In 1966, Henderson (and Severinsen) left the show as the conductor from the original NBC late-night show from 1951, Broadway Open House, Milton Delugg came in for one year. In 1967 Severinsen returned, this time as conductor, and with basically the same personnel nonetheless inaugurated a somewhat more aggressive sound (using, for example, an electric bass, and a brassier version of the "Here's Johnny" theme). In Burbank, for Carson's last two decades as host, the Severinsen-led band included the core that had moved from New York along with such noted jazz players as saxophonists Ernie Watts, Pete Christlieb, and Bill Perkins; trumpeters Conte Candoli and John Audino; guitarist Bob Bain, and bassist Joel Di Bartolo. Occasionally, drummer Louie Bellson would sit in for Shaughnessy. When Jay Leno replaced Carson in 1992, he ended the tradition of a large in-house orchestra. Branford Marsalis became musical director, and a smaller band was formed.
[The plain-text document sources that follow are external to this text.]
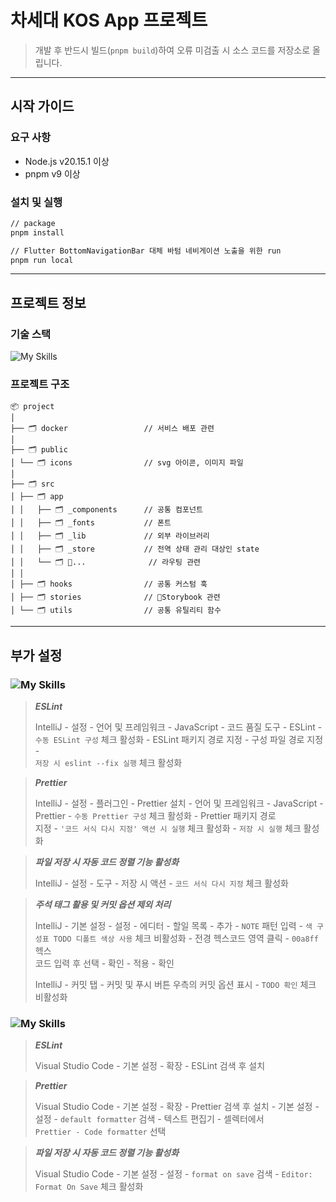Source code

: # 차세대 KOS App 프로젝트  
  
> 개발 후 반드시 빌드(`pnpm build`)하여 오류 미검출 시 소스 코드를 저장소로 올립니다.  
***  
  
## 시작 가이드  
  
### 요구 사항  
  
- Node.js v20.15.1 이상
- pnpm v9 이상  
  
### 설치 및 실행  
  
```bash  
// package
pnpm install

// Flutter BottomNavigationBar 대체 바텀 네비게이션 노출을 위한 run
pnpm run local
```  
  
***  
  
## 프로젝트 정보  
  
### 기술 스택  
  
![My Skills](https://skillicons.dev/icons?i=react,nextjs,tailwind,js,ts,pnpm,docker)  
  
### 프로젝트 구조  
  
```  
📦 project
│
├── 🗂️ docker                 // 서비스 배포 관련
│
├── 🗂️ public
│ └── 🗂️ icons                // svg 아이콘, 이미지 파일
│
├── 🗂️ src
│ ├── 🗂️ app                  
│ │   ├── 🗂️ _components      // 공통 컴포넌트
│ │   ├── 🗂️ _fonts           // 폰트
│ │   ├── 🗂️ _lib             // 외부 라이브러리
│ │   ├── 🗂️ _store           // 전역 상태 관리 대상인 state
│ │   └── 🗂️ ...              // 라우팅 관련
│ │
│ ├── 🗂️ hooks                // 공통 커스텀 훅
│ ├── 🗂️ stories              // Storybook 관련
│ └── 🗂️ utils                // 공통 유틸리티 함수
```  
  
***  
  
## 부가 설정  
  
### ![My Skills](https://skillicons.dev/icons?i=idea)  
  
> ***ESLint***  
>  
> IntelliJ - 설정 - 언어 및 프레임워크 - JavaScript - 코드 품질 도구 - ESLint - `수동 ESLint 구성` 체크 활성화 - ESLint 패키지 경로 지정 - 구성 파일 경로 지정 -  
`저장 시 eslint --fix 실행` 체크 활성화  
  
> ***Prettier***  
>  
> IntelliJ - 설정 - 플러그인 - Prettier 설치 - 언어 및 프레임워크 - JavaScript - Prettier - `수동 Prettier 구성` 체크 활성화 - Prettier 패키지 경로  
> 지정 - `'코드 서식 다시 지정' 액션 시 실행` 체크 활성화 - `저장 시 실행` 체크 활성화  
  
> ***파일 저장 시 자동 코드 정렬 기능 활성화***  
>  
> IntelliJ - 설정 - 도구 - 저장 시 액션 - `코드 서식 다시 지정` 체크 활성화  
  
> ***주석 태그 활용 및 커밋 옵션 제외 처리***  
>  
> IntelliJ - 기본 설정 - 설정 - 에디터 - 할일 목록 - 추가 - `NOTE` 패턴 입력 - `색 구성표 TODO 디폴트 색상 사용` 체크 비활성화 - 전경 헥스코드 영역 클릭 - `00a8ff` 헥스  
> 코드 입력 후 선택 - 확인 - 적용 - 확인  
>  
> IntelliJ - 커밋 탭 - 커밋 및 푸시 버튼 우측의 커밋 옵션 표시 - `TODO 확인` 체크 비활성화  
  
### ![My Skills](https://skillicons.dev/icons?i=vscode)  
  
> ***ESLint***  
>  
> Visual Studio Code - 기본 설정 - 확장 - ESLint 검색 후 설치  
  
> ***Prettier***  
>  
> Visual Studio Code - 기본 설정 - 확장 - Prettier 검색 후 설치 - 기본 설정 - 설정 - `default formatter` 검색 - 텍스트 편집기 - 셀렉터에서  
`Prettier - Code formatter` 선택  
  
> ***파일 저장 시 자동 코드 정렬 기능 활성화***  
>  
> Visual Studio Code - 기본 설정 - 설정 - `format on save` 검색 - `Editor: Format On Save` 체크 활성화  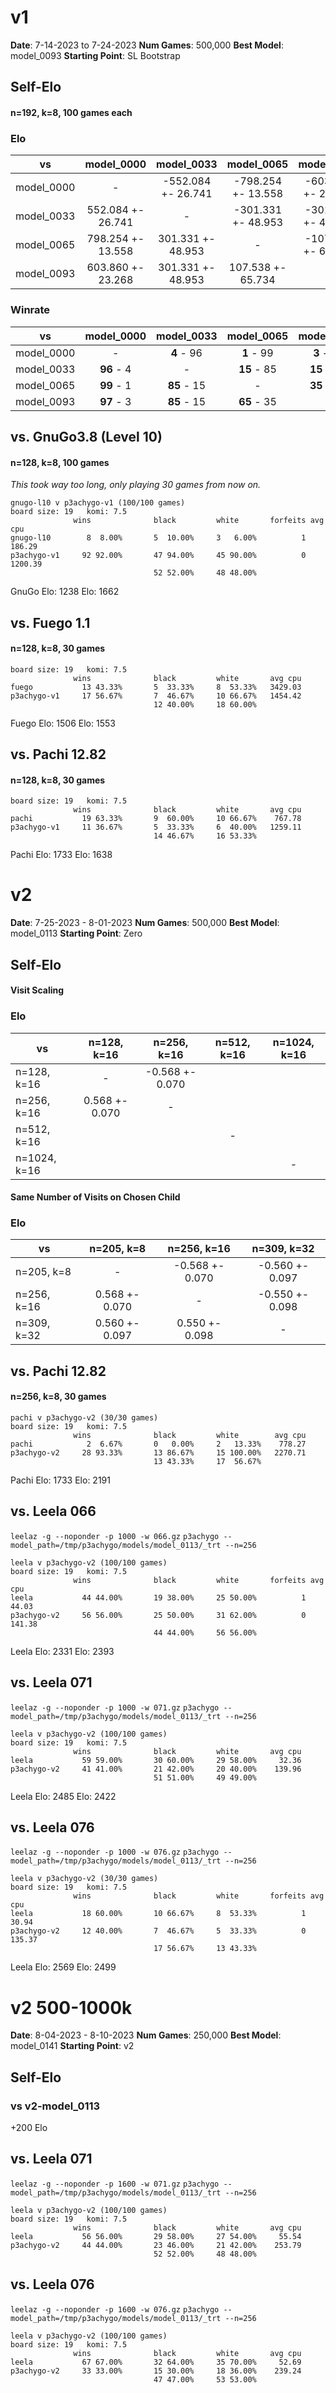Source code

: # v1

<b>Date</b>: 7-14-2023 to 7-24-2023
<b>Num Games</b>: 500,000
<b>Best Model</b>: model_0093
<b>Starting Point</b>: SL Bootstrap

## Self-Elo

#### n=192, k=8, 100 games each

### Elo

| vs         | model_0000 |model_0033 | model_0065 | model_0093 |
|------------|:----------:|:----------:|:----------:|:----------:|
| model_0000 | - | -552.084 +- 26.741 | -798.254 +- 13.558 | -603.860 +- 23.268 |
| model_0033 | 552.084 +- 26.741| - | -301.331 +- 48.953 | -301.331 +- 48.953 |
| model_0065 | 798.254 +- 13.558| 301.331 +- 48.953 | - | -107.538 +- 65.734 |
| model_0093 | 603.860 +- 23.268| 301.331 +- 48.953 | 107.538 +- 65.734 | - |

### Winrate

| vs         | model_0000 |model_0033 | model_0065 | model_0093 |
|------------|:----------:|:----------:|:----------:|:----------:|
| model_0000 | - | <b>4</b> - 96 | <b>1</b> - 99 | <b>3</b> - 97 |
| model_0033 | <b>96</b> - 4 | - | <b>15</b> - 85 | <b>15</b> - 85 |
| model_0065 | <b>99</b> - 1 | <b>85</b> - 15 | - | <b>35</b> - 65 |
| model_0093 | <b>97</b> - 3 | <b>85</b> - 15 | <b>65</b> - 35 | - |

## vs. GnuGo3.8 (Level 10)
#### n=128, k=8, 100 games
*This took way too long, only playing 30 games from now on.*

```
gnugo-l10 v p3achygo-v1 (100/100 games)
board size: 19   komi: 7.5
              wins              black         white       forfeits avg cpu
gnugo-l10        8  8.00%       5  10.00%     3   6.00%          1  186.29
p3achygo-v1     92 92.00%       47 94.00%     45 90.00%          0 1200.39
                                52 52.00%     48 48.00%
```

GnuGo Elo: 1238
Elo: 1662

## vs. Fuego 1.1
#### n=128, k=8, 30 games
```
board size: 19   komi: 7.5
              wins              black         white       avg cpu
fuego           13 43.33%       5  33.33%     8  53.33%   3429.03
p3achygo-v1     17 56.67%       7  46.67%     10 66.67%   1454.42
                                12 40.00%     18 60.00%
```

Fuego Elo: 1506
Elo: 1553

## vs. Pachi 12.82
#### n=128, k=8, 30 games
```
board size: 19   komi: 7.5
              wins              black         white       avg cpu
pachi           19 63.33%       9  60.00%     10 66.67%    767.78
p3achygo-v1     11 36.67%       5  33.33%     6  40.00%   1259.11
                                14 46.67%     16 53.33%
```
Pachi Elo: 1733
Elo: 1638

# v2

<b>Date</b>: 7-25-2023 - 8-01-2023
<b>Num Games</b>: 500,000
<b>Best Model</b>: model_0113
<b>Starting Point</b>: Zero

## Self-Elo

#### Visit Scaling

### Elo

| vs         | n=128, k=16 |n=256, k=16 | n=512, k=16 | n=1024, k=16 |
|------------|:----------:|:----------:|:----------:|:----------:|
| n=128, k=16 | - |  -0.568 +- 0.070 |  |  |
| n=256, k=16 | 0.568 +- 0.070 | - |  |  |
| n=512, k=16 | | | - |  |
| n=1024, k=16 | | | | - |

#### Same Number of Visits on Chosen Child

### Elo

| vs         | n=205, k=8 | n=256, k=16 | n=309, k=32 |
|------------|:----------:|:----------:|:----------:|
| n=205, k=8 | - |  -0.568 +- 0.070 |  -0.560 +- 0.097 |  
| n=256, k=16 | 0.568 +- 0.070 | - |  -0.550 +- 0.098| 
| n=309, k=32 | 0.560 +- 0.097 | 0.550 +- 0.098| - |  

## vs. Pachi 12.82
#### n=256, k=8, 30 games
```
pachi v p3achygo-v2 (30/30 games)
board size: 19   komi: 7.5
              wins              black         white        avg cpu
pachi            2  6.67%       0   0.00%     2   13.33%    778.27
p3achygo-v2     28 93.33%       13 86.67%     15 100.00%   2270.71
                                13 43.33%     17  56.67%
```
Pachi Elo: 1733
Elo: 2191

## vs. Leela 066
`leelaz -g --noponder -p 1000 -w 066.gz`
`p3achygo --model_path=/tmp/p3achygo/models/model_0113/_trt --n=256`
```
leela v p3achygo-v2 (100/100 games)
board size: 19   komi: 7.5
              wins              black         white       forfeits avg cpu
leela           44 44.00%       19 38.00%     25 50.00%          1   44.03
p3achygo-v2     56 56.00%       25 50.00%     31 62.00%          0  141.38
                                44 44.00%     56 56.00%
```
Leela Elo: 2331
Elo: 2393

## vs. Leela 071
`leelaz -g --noponder -p 1000 -w 071.gz`
`p3achygo --model_path=/tmp/p3achygo/models/model_0113/_trt --n=256`
```
leela v p3achygo-v2 (100/100 games)
board size: 19   komi: 7.5
              wins              black         white       avg cpu
leela           59 59.00%       30 60.00%     29 58.00%     32.36
p3achygo-v2     41 41.00%       21 42.00%     20 40.00%    139.96
                                51 51.00%     49 49.00%
```

Leela Elo: 2485
Elo: 2422

## vs. Leela 076
`leelaz -g --noponder -p 1000 -w 076.gz`
`p3achygo --model_path=/tmp/p3achygo/models/model_0113/_trt --n=256`
```
leela v p3achygo-v2 (30/30 games)
board size: 19   komi: 7.5
              wins              black         white       forfeits avg cpu
leela           18 60.00%       10 66.67%     8  53.33%          1   30.94
p3achygo-v2     12 40.00%       7  46.67%     5  33.33%          0  135.37
                                17 56.67%     13 43.33%
```

Leela Elo: 2569
Elo: 2499

# v2 500-1000k

<b>Date</b>: 8-04-2023 - 8-10-2023
<b>Num Games</b>: 250,000
<b>Best Model</b>: model_0141
<b>Starting Point</b>: v2

## Self-Elo

### vs v2-model_0113

+200 Elo

## vs. Leela 071
`leelaz -g --noponder -p 1600 -w 071.gz`
`p3achygo --model_path=/tmp/p3achygo/models/model_0113/_trt --n=256`

```
leela v p3achygo-v2 (100/100 games)
board size: 19   komi: 7.5
              wins              black         white       avg cpu
leela           56 56.00%       29 58.00%     27 54.00%     55.54
p3achygo-v2     44 44.00%       23 46.00%     21 42.00%    253.79
                                52 52.00%     48 48.00%
```

## vs. Leela 076
`leelaz -g --noponder -p 1600 -w 076.gz`
`p3achygo --model_path=/tmp/p3achygo/models/model_0113/_trt --n=256`
```
leela v p3achygo-v2 (100/100 games)
board size: 19   komi: 7.5
              wins              black         white       avg cpu
leela           67 67.00%       32 64.00%     35 70.00%     52.69
p3achygo-v2     33 33.00%       15 30.00%     18 36.00%    239.24
                                47 47.00%     53 53.00%
```
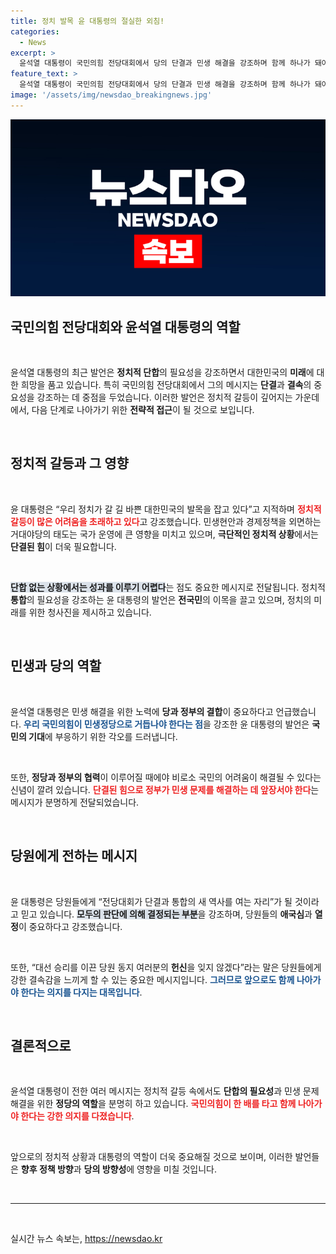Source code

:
 ```yaml
---
title: 정치 발목 윤 대통령의 절실한 외침!
categories:
  - News
excerpt: >
  윤석열 대통령이 국민의힘 전당대회에서 당의 단결과 민생 해결을 강조하며 함께 하나가 돼야 한다고 역설했다. 지난 갈등을 딛고, 힘을 모을 때 더 큰 후원을 받을 것이란 메시지를 던졌다.
feature_text: >
  윤석열 대통령이 국민의힘 전당대회에서 당의 단결과 민생 해결을 강조하며 함께 하나가 돼야 한다고 역설했다. 지난 갈등을 딛고, 힘을 모을 때 더 큰 후원을 받을 것이란 메시지를 던졌다.
image: '/assets/img/newsdao_breakingnews.jpg'
---
```


<p><img src="/assets/img/newsdao_breakingnews.jpg" alt="koreaapp 속보" /></p>

<h2 data-ke-size="size26">국민의힘 전당대회와 윤석열 대통령의 역할</h2>

<p data-ke-size="size16">&nbsp;</p>

<p>윤석열 대통령의 최근 발언은 <strong>정치적 단합</strong>의 필요성을 강조하면서 대한민국의 <strong>미래</strong>에 대한 희망을 품고 있습니다. 특히 국민의힘 전당대회에서 그의 메시지는 <strong>단결</strong>과 <strong>결속</strong>의 중요성을 강조하는 데 중점을 두었습니다. 이러한 발언은 정치적 갈등이 깊어지는 가운데에서, 다음 단계로 나아가기 위한 <strong>전략적 접근</strong>이 될 것으로 보입니다.</p>

<p data-ke-size="size16">&nbsp;</p>

<h2 data-ke-size="size26">정치적 갈등과 그 영향</h2>

<p data-ke-size="size16">&nbsp;</p>

<p>윤 대통령은 “우리 정치가 갈 길 바쁜 대한민국의 발목을 잡고 있다”고 지적하며 <b><span style="color: #ee2323;">정치적 갈등이 많은 어려움을 초래하고 있다</span></b>고 강조했습니다. 민생현안과 경제정책을 외면하는 거대야당의 태도는 국가 운영에 큰 영향을 미치고 있으며, <strong>극단적인 정치적 상황</strong>에서는 <strong>단결된 힘</strong>이 더욱 필요합니다. </p>

<p data-ke-size="size16">&nbsp;</p>

<p><b><span style="background-color: #21538527;">단합 없는 상황에서는 성과를 이루기 어렵다</span></b>는 점도 중요한 메시지로 전달됩니다. 정치적 <strong>통합</strong>의 필요성을 강조하는 윤 대통령의 발언은 <strong>전국민</strong>의 이목을 끌고 있으며, 정치의 미래를 위한 청사진을 제시하고 있습니다. </p>

<p data-ke-size="size16">&nbsp;</p>

<h2 data-ke-size="size26">민생과 당의 역할</h2>

<p data-ke-size="size16">&nbsp;</p>

<p>윤석열 대통령은 민생 해결을 위한 노력에 <strong>당과 정부의 결합</strong>이 중요하다고 언급했습니다. <b><span style="color: #1a5490;">우리 국민의힘이 민생정당으로 거듭나야 한다는 점</span></b>을 강조한 윤 대통령의 발언은 <strong>국민의 기대</strong>에 부응하기 위한 각오를 드러냅니다. </p>

<p data-ke-size="size16">&nbsp;</p>

<p>또한, <strong>정당과 정부의 협력</strong>이 이루어질 때에야 비로소 국민의 어려움이 해결될 수 있다는 신념이 깔려 있습니다. <b><span style="color: #ee2323;">단결된 힘으로 정부가 민생 문제를 해결하는 데 앞장서야 한다</span></b>는 메시지가 분명하게 전달되었습니다.</p>

<p data-ke-size="size16">&nbsp;</p>

<h2 data-ke-size="size26">당원에게 전하는 메시지</h2>

<p data-ke-size="size16">&nbsp;</p>

<p>윤 대통령은 당원들에게 “전당대회가 단결과 통합의 새 역사를 여는 자리”가 될 것이라고 믿고 있습니다. <b><span style="background-color: #21538527;">모두의 판단에 의해 결정되는 부분</span></b>을 강조하며, 당원들의 <strong>애국심</strong>과 <strong>열정</strong>이 중요하다고 강조했습니다. </p>

<p data-ke-size="size16">&nbsp;</p>

<p>또한, “대선 승리를 이끈 당원 동지 여러분의 <strong>헌신</strong>을 잊지 않겠다”라는 말은 당원들에게 강한 결속감을 느끼게 할 수 있는 중요한 메시지입니다. <b><span style="color: #1a5490;">그러므로 앞으로도 함께 나아가야 한다는 의지를 다지는 대목입니다</span></b>.</p>

<p data-ke-size="size16">&nbsp;</p>

<h2 data-ke-size="size26">결론적으로</h2>

<p data-ke-size="size16">&nbsp;</p>

<p>윤석열 대통령이 전한 여러 메시지는 정치적 갈등 속에서도 <strong>단합의 필요성</strong>과 민생 문제 해결을 위한 <strong>정당의 역할</strong>을 분명히 하고 있습니다. <b><span style="color: #ee2323;">국민의힘이 한 배를 타고 함께 나아가야 한다는 강한 의지를 다졌습니다</span></b>. </p>

<p data-ke-size="size16">&nbsp;</p>

<p>앞으로의 정치적 상황과 대통령의 역할이 더욱 중요해질 것으로 보이며, 이러한 발언들은 <strong>향후 정책 방향</strong>과 <strong>당의 방향성</strong>에 영향을 미칠 것입니다. </p>

<p data-ke-size="size16">&nbsp;</p>

<hr>

<p data-ke-size="size16">&nbsp;</p>
실시간 뉴스 속보는, <a href="https://newsdao.kr" rel="dofollow">https://newsdao.kr</a>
Marsalis was succeeded in 1995 by Kevin Eubanks.

In June 2009, Conan O'Brien became the host, and Max Weinberg replaced Kevin Eubanks as bandleader, with the house band from Late Night with Conan O'Brien forming Max Weinberg and The Tonight Show Band. Eubanks and his band migrated to The Jay Leno Show in September 2009 as the Primetime Band. When Conan O'Brien left The Tonight Show in January 2010, Leno returned as host, bringing back Kevin Eubanks, who took a more limited role. Eubanks announced his departure from the show in February 2010; his last show was May 28, 2010.

On June 7, 2010, Rickey Minor became the bandleader and wrote the theme song.

When Jimmy Fallon became the host in 2014, the show returned to New York City and The Roots became the house band, migrating from their role as house band on Late Night with Jimmy Fallon. The Roots added two horn players from Sharon Jones & The Dap-Kings; bandleader and musical director Questlove noted, "You can't be The Tonight Show without a horn section". Engineer Steven Mandel produces the guest walk-on songs along with Questlove and The Roots.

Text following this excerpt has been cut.